━━ DATA PROVIDED
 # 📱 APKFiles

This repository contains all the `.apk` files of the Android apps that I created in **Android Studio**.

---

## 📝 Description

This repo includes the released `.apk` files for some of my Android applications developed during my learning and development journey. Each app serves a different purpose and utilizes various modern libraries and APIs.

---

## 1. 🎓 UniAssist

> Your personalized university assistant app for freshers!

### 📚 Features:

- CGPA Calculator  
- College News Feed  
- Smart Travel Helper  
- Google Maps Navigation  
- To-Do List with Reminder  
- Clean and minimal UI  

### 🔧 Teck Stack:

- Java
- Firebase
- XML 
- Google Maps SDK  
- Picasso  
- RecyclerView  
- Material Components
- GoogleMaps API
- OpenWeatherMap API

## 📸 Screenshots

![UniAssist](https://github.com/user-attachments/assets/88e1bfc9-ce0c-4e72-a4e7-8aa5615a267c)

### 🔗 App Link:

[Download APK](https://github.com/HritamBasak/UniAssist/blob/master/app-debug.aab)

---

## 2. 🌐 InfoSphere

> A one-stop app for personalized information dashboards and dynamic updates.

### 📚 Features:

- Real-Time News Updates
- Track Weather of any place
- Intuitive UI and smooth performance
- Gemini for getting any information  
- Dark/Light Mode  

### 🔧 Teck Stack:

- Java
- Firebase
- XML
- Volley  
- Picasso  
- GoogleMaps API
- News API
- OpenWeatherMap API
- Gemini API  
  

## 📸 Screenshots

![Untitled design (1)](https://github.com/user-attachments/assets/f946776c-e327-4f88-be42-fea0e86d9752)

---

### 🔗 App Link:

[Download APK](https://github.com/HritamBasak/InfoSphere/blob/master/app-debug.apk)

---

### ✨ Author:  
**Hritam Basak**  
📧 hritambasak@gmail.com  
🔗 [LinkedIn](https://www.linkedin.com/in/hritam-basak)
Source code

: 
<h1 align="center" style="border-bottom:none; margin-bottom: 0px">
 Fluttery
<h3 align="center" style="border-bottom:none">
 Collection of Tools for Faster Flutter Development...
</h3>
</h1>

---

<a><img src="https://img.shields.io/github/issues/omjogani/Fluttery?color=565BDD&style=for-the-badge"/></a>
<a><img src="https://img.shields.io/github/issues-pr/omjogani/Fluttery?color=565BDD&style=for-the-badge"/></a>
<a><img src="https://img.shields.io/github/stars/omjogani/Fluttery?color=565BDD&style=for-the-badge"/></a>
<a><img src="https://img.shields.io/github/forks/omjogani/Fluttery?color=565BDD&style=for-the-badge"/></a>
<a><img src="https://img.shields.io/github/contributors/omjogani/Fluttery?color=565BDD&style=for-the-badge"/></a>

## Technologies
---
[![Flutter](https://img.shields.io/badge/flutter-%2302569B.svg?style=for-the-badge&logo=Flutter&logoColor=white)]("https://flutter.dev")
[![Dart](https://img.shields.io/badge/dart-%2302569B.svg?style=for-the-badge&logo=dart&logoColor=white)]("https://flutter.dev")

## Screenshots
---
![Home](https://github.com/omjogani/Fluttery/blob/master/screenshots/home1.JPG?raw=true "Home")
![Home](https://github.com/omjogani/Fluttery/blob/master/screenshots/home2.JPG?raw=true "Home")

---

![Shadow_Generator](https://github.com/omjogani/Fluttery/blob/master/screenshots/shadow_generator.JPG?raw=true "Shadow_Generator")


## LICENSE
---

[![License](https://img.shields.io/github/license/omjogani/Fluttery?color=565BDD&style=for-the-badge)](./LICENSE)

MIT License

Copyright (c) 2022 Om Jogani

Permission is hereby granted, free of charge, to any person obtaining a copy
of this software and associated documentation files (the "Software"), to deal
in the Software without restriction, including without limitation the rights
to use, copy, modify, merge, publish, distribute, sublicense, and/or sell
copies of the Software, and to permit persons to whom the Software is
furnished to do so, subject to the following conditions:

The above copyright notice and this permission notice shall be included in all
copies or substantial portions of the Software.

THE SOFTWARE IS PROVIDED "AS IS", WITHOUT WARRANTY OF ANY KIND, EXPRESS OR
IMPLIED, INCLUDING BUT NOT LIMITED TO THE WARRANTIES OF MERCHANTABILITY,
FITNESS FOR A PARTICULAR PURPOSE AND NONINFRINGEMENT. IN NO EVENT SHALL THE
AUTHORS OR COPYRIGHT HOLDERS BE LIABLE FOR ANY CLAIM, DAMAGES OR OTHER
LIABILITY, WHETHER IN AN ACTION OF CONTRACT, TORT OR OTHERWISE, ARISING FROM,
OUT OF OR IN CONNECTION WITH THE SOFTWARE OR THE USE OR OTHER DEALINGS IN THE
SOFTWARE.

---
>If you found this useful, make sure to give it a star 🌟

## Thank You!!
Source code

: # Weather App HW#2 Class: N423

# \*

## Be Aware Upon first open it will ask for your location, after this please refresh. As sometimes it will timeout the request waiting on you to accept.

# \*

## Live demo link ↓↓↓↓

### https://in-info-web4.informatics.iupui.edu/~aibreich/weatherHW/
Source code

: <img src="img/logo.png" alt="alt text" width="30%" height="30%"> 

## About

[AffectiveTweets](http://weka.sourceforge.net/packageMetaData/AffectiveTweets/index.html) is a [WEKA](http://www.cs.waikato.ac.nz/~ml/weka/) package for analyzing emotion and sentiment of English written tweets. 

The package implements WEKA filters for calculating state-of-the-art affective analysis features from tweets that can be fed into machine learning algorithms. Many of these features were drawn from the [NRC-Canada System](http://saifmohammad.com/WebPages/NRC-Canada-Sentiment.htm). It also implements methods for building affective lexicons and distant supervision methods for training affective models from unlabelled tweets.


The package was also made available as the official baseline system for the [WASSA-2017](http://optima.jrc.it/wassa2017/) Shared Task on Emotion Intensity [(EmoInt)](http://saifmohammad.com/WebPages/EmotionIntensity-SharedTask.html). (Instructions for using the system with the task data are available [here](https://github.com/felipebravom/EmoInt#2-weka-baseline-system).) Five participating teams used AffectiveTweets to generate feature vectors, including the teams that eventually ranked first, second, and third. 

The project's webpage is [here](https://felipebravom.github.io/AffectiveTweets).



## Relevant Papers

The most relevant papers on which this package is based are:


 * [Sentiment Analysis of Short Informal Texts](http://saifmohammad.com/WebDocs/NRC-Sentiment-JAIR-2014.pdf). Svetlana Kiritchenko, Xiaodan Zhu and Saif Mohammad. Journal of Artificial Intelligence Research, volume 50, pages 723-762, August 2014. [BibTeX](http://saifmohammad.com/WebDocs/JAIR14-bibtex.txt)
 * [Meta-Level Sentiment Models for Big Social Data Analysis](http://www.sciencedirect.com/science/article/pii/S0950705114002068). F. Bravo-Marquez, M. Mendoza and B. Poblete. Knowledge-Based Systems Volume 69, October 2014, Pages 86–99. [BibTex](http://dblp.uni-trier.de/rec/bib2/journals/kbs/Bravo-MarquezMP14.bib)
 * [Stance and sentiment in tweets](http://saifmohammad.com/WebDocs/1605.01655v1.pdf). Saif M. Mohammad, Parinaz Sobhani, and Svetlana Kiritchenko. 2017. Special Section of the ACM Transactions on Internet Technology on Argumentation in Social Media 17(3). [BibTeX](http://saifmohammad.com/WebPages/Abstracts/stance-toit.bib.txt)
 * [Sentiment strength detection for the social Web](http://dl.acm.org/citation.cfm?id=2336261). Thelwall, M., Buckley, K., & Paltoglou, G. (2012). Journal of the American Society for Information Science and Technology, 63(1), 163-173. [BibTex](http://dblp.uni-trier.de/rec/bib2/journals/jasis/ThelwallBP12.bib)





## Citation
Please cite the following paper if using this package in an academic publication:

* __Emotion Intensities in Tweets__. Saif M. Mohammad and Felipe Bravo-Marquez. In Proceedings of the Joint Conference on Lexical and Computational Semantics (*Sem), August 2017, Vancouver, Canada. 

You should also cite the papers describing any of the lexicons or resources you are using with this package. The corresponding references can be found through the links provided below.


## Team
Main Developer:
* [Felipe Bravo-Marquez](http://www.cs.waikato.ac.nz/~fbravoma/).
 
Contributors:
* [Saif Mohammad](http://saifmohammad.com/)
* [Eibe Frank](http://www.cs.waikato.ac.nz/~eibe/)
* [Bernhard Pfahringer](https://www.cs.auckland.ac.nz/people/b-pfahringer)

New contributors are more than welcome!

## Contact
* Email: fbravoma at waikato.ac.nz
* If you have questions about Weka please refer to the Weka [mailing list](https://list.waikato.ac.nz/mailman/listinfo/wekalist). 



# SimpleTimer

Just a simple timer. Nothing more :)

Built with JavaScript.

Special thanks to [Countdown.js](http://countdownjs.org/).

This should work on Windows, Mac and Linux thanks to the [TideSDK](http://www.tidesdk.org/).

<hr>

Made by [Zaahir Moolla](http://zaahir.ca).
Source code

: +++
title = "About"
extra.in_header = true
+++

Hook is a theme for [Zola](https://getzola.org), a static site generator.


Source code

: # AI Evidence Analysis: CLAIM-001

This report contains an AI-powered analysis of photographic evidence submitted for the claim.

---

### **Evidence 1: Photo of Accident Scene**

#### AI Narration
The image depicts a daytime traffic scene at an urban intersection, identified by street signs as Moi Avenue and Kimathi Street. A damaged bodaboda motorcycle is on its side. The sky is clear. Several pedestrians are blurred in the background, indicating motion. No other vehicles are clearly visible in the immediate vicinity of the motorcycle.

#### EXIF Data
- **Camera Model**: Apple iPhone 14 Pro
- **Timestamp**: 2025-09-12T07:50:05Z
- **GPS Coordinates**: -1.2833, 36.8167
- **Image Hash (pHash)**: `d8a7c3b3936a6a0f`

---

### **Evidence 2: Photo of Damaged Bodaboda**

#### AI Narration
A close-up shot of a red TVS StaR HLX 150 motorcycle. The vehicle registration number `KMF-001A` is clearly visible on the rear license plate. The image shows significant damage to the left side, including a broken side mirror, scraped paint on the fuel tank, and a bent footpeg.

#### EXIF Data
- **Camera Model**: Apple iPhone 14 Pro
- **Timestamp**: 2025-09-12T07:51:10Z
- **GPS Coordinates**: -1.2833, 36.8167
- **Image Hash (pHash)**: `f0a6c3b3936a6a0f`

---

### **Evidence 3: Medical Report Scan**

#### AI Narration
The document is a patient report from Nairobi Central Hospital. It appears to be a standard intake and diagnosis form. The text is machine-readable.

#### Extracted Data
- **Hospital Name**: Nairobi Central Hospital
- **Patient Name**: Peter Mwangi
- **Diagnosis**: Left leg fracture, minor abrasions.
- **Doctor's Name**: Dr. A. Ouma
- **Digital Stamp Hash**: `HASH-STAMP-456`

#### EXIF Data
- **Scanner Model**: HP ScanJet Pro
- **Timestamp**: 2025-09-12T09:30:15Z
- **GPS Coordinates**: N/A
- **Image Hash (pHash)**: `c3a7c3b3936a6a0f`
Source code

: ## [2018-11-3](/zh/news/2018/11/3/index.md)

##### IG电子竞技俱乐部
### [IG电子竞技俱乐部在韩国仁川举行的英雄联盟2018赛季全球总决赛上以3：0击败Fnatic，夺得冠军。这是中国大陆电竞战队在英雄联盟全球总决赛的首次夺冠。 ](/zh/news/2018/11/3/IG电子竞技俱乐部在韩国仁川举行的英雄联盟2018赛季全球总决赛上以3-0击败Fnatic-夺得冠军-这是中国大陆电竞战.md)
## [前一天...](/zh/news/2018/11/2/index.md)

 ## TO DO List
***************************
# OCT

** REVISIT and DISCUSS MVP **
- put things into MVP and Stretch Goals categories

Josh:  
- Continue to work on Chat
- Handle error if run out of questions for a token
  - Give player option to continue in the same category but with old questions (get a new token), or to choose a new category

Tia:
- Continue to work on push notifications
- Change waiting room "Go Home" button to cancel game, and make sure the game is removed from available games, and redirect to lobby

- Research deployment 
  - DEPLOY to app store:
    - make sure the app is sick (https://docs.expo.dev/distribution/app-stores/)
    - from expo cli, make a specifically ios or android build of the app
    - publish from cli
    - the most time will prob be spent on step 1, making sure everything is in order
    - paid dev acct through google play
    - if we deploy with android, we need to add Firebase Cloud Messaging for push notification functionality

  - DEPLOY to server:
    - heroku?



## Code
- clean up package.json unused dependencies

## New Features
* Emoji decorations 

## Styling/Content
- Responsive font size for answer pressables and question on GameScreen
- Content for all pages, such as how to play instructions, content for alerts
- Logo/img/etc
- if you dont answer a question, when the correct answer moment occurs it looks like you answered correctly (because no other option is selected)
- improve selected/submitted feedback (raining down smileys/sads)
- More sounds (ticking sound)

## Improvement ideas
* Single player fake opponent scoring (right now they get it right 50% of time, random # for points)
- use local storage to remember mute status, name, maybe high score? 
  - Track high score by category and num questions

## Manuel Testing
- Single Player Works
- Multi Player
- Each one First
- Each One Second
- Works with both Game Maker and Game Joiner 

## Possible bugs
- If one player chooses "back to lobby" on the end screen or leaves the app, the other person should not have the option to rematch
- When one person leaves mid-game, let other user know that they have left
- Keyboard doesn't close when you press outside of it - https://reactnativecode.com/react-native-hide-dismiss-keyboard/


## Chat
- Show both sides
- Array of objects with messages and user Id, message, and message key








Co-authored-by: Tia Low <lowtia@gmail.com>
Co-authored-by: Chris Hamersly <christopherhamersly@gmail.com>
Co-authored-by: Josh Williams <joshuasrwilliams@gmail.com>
━━━━
» **EXERCISE DESCRIPTION**: Above are the records; from them, give again exactly the lines from the one containing "The document is" through the one containing "##### IG电子竞技俱乐部", both included.

» **SOLVED EXERCISE**:
The document is a patient report from Nairobi Central Hospital. It appears to be a standard intake and diagnosis form. The text is machine-readable.

#### Extracted Data
- **Hospital Name**: Nairobi Central Hospital
- **Patient Name**: Peter Mwangi
- **Diagnosis**: Left leg fracture, minor abrasions.
- **Doctor's Name**: Dr. A. Ouma
- **Digital Stamp Hash**: `HASH-STAMP-456`

#### EXIF Data
- **Scanner Model**: HP ScanJet Pro
- **Timestamp**: 2025-09-12T09:30:15Z
- **GPS Coordinates**: N/A
- **Image Hash (pHash)**: `c3a7c3b3936a6a0f`
Source code

: ## [2018-11-3](/zh/news/2018/11/3/index.md)

##### IG电子竞技俱乐部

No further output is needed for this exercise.